As shown in Fig. 2, water circulation channel 47 has elbow-shaped ends.
In this case, water circulation channel 47 extending from the rear side of washing tub 19 to drain space 37 can be compact. As a result, water circulation channel 47 can be accommodated within the limited space on the rear side of drum-type washer, thereby making washer body 23 compact.
Water circulation channel 47 is made of chemical and heat resistant resin.
In this case, the inner wall surface of water circulation channel 47 can be prevented from being altered or deteriorated in quality by the hot water or the detergent during washing, allowing the washer to be long lasting.
Water circulation channel 47 may be formed by blow molding.
In this case, water circulation channel 47 can be formed into a desired shape at low cost, allowing the washer inexpensive.
Water circulation channel 47 may be made of EPDM.
In this case, the washer can be long lasting and chemical and heat resistant.

SECOND EMBODIMENT

Fig. 5 is a sectional view of a side of a washing tub of a drum-type washer according to a second embodiment of the present invention. The washer and the control device of the second embodiment are structured basically the same as those in the first embodiment. More specifically, the difference is that opening 46, which is at the bottom of drain space 37 in the first embodiment, is on a side of drain space 37 in the second embodiment as shown in Fig. 5. When opening 46 is on a side of drain space 37, the rotation of rotating drum 17 allows the water flown through water circulation channel 47 to hit the detergent accumulated in drain space 37 from the side.
When rotating drum 17 starts to be rotated, the water flown through drain outlet 31 and the water flown through opening 46 produce a turbulent flow in drain space 37. The turbulent flow hits and moves the detergent, thereby effectively dissolving it. In particular, the water flown through opening 46 pushes the detergent accumulated in drain space 37 from the side. The detergent thus pushed is mixed with the water present on the opposite side, thereby producing a turbulent flow in the water.

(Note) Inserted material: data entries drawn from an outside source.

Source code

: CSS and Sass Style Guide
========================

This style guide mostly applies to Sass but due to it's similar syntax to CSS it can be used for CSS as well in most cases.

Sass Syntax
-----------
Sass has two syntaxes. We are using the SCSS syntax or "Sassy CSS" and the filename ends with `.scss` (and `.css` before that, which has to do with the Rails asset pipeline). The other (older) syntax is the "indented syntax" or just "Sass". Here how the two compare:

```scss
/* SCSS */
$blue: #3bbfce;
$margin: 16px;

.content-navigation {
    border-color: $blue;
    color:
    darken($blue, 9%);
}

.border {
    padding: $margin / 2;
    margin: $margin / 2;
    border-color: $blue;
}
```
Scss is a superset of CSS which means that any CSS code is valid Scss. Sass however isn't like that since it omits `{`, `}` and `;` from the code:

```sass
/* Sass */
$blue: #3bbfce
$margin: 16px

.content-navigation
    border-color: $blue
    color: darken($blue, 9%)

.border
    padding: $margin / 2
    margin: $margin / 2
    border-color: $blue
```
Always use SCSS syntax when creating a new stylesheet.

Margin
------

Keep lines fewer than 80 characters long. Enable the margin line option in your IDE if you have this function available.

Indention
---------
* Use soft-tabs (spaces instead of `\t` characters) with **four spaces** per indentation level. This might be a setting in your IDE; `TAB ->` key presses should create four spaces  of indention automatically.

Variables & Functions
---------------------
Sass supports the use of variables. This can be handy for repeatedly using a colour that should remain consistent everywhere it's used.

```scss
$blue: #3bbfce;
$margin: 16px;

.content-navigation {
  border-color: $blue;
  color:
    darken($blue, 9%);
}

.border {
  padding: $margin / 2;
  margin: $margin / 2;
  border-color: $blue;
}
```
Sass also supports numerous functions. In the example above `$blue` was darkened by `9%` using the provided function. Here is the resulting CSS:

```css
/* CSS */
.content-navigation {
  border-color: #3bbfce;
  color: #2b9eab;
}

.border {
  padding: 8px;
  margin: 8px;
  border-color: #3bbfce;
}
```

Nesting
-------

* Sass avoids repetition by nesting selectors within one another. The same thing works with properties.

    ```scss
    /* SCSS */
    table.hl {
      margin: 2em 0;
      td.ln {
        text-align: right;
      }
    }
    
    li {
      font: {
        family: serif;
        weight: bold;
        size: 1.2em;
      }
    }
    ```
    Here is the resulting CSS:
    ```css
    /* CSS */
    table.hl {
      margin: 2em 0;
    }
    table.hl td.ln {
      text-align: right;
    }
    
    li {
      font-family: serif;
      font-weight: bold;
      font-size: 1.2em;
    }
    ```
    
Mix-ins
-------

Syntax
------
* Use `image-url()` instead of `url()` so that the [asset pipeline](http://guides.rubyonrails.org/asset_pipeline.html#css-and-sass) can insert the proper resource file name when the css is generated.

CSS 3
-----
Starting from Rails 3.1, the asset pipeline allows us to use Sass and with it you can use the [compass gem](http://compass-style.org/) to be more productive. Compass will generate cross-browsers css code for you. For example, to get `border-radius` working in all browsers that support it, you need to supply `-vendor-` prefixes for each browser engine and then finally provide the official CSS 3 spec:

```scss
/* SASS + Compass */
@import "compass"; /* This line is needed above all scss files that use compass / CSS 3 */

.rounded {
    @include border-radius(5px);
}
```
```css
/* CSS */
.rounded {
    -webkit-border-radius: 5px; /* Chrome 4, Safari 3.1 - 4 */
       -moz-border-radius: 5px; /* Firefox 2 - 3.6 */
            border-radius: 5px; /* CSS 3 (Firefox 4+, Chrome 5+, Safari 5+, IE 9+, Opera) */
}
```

The turbulent flow effectively stirs up the detergent from drain space 37 into washing tub 19, so that the detergent is brought again into contact with the laundry, thereby removing stain therefrom more effectively. As a result, the washer has excellent washing performance.

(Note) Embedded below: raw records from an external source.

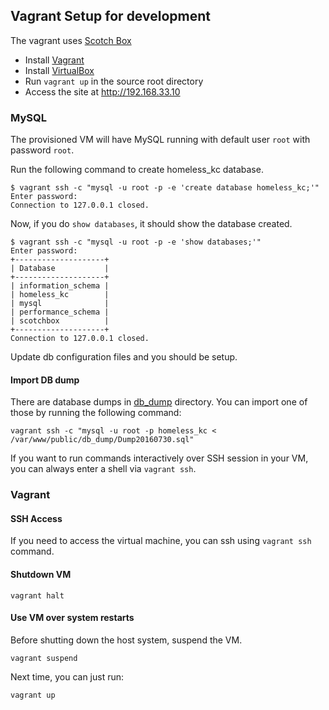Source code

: ## Vagrant Setup for development

The vagrant uses [Scotch Box](https://box.scotch.io/)

* Install [Vagrant](https://www.vagrantup.com/)
* Install [VirtualBox](https://www.virtualbox.org/wiki/Downloads)
* Run `vagrant up` in the source root directory
* Access the site at http://192.168.33.10

### MySQL

The provisioned VM will have MySQL running with default user `root` with password `root`.

Run the following command to create homeless_kc database.

```shell
$ vagrant ssh -c "mysql -u root -p -e 'create database homeless_kc;'"
Enter password:
Connection to 127.0.0.1 closed.
```

Now, if you do `show databases`, it should show the database created.

```shell
$ vagrant ssh -c "mysql -u root -p -e 'show databases;'"
Enter password:
+--------------------+
| Database           |
+--------------------+
| information_schema |
| homeless_kc        |
| mysql              |
| performance_schema |
| scotchbox          |
+--------------------+
Connection to 127.0.0.1 closed.
```

Update db configuration files and you should be setup.

#### Import DB dump

There are database dumps in [db_dump](db_dump) directory. You can import one of those by running the following command:

```shell
vagrant ssh -c "mysql -u root -p homeless_kc < /var/www/public/db_dump/Dump20160730.sql"
```

If you want to run commands interactively over SSH session in your VM, you can always enter a shell via `vagrant ssh`.

### Vagrant

#### SSH Access

If you need to access the virtual machine, you can ssh using `vagrant ssh` command.

#### Shutdown VM

```shell
vagrant halt
```

#### Use VM over system restarts

Before shutting down the host system, suspend the VM.

```shell
vagrant suspend
```

Next time, you can just run:

```shell
vagrant up
```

As described above, in Fig. 5, drain space 37 has opening 46 at a side thereof, opening 46 being communicated with the drain space 37 side of water circulation channel 47.
In this case, the cleaning water, which is the powerful water flowing from different directions, hit the detergent accumulated in drain space 37, thereby breaking the detergent aggregates. Furthermore, the turbulent flow generated in drain space 37 increases the dissolution speed of the detergent.

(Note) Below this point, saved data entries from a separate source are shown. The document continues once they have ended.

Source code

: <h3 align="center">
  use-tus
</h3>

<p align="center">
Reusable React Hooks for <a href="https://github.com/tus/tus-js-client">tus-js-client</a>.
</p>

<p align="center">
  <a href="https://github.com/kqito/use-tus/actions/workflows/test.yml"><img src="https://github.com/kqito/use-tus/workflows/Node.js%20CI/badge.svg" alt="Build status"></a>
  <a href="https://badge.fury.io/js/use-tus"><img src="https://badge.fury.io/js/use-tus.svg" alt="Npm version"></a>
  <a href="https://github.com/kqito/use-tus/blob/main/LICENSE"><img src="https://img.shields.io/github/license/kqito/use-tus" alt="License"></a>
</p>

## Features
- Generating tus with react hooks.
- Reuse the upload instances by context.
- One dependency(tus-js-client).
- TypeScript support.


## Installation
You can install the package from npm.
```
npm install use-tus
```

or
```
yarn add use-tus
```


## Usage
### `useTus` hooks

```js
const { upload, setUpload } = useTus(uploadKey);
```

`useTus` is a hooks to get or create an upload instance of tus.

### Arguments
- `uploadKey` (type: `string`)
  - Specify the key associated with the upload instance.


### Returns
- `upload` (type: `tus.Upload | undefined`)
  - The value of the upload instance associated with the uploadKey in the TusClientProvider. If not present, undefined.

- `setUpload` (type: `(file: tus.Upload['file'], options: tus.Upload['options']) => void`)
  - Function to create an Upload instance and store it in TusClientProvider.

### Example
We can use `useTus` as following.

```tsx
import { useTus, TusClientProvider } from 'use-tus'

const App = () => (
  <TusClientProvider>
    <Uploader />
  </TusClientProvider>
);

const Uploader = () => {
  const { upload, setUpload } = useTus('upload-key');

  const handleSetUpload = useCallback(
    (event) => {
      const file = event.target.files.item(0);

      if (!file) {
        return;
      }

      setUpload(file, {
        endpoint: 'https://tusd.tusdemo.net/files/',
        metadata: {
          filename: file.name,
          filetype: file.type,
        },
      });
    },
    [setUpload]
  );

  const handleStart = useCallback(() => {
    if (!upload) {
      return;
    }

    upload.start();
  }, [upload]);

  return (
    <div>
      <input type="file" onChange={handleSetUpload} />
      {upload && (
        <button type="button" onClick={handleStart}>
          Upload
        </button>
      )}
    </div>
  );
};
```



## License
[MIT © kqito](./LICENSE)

As shown in Fig. 5, water circulation channel 47 has elbow-shaped ends.
In this case, water circulation channel 47 extending from the rear side of washing tub 19 to drain space 37 can be compact. As a result, water circulation channel 47 can be accommodated within the limited space on the rear side of the drum-type washer, thereby making washer body 23 compact.
Water circulation channel 47 is made of chemical and heat resistant resin.
In this case, the inner wall surface of water circulation channel 47 can be prevented from being altered or deteriorated in quality by the hot water or the detergent during washing, allowing the washer to be long lasting.
Water circulation channel 47 may be formed by blow molding.
In this case, water circulation channel 47 can be formed into a desired shape at low cost, allowing the washer inexpensive.
Water circulation channel 47 may be made of EPDM.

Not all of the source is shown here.